Dataset entries
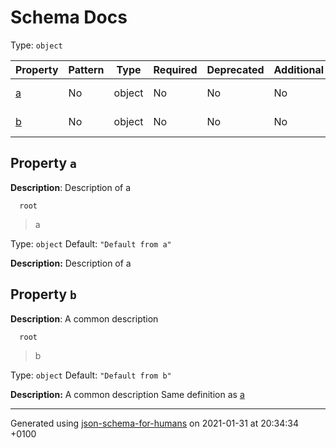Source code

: # Schema Docs

Type: `object`

| Property | Pattern | Type | Required | Deprecated | Additional | Description |
| -------- | ------- | ---- | -------- | ---------- | ---------- | ----------- |
| [a](#a)|No|object|No|No| No|Description of a|
| [b](#b)|No|object|No|No| No|A common description|

  ## <a name="a"></a>Property `a`

  **Description**:  Description of a

      root
 >   a

Type: `object`
             Default: `"Default from a"`

**Description:** Description of a

  ## <a name="b"></a>Property `b`

  **Description**:  A common description

      root
 >   b

Type: `object`
             Default: `"Default from b"`

**Description:** A common description
        Same definition as [a](#a)

----------------------------------------------------------------------------------------------------------------------------
Generated using [json-schema-for-humans](https://github.com/coveooss/json-schema-for-humans) on 2021-01-31 at 20:34:34 +0100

■ **EXERCISE INSTRUCTIONS**
Retype all records exactly as shown above, images excluded.

■ **YOUR SOLUTION**
Source code

: # Schema Docs

Type: `object`

| Property | Pattern | Type | Required | Deprecated | Additional | Description |
| -------- | ------- | ---- | -------- | ---------- | ---------- | ----------- |
| [a](#a)|No|object|No|No| No|Description of a|
| [b](#b)|No|object|No|No| No|A common description|

  ## <a name="a"></a>Property `a`

  **Description**:  Description of a

      root
 >   a

Type: `object`
             Default: `"Default from a"`

**Description:** Description of a

  ## <a name="b"></a>Property `b`

  **Description**:  A common description

      root
 >   b

Type: `object`
             Default: `"Default from b"`

**Description:** A common description
        Same definition as [a](#a)

----------------------------------------------------------------------------------------------------------------------------
Generated using [json-schema-for-humans](https://github.com/coveooss/json-schema-for-humans) on 2021-01-31 at 20:34:34 +0100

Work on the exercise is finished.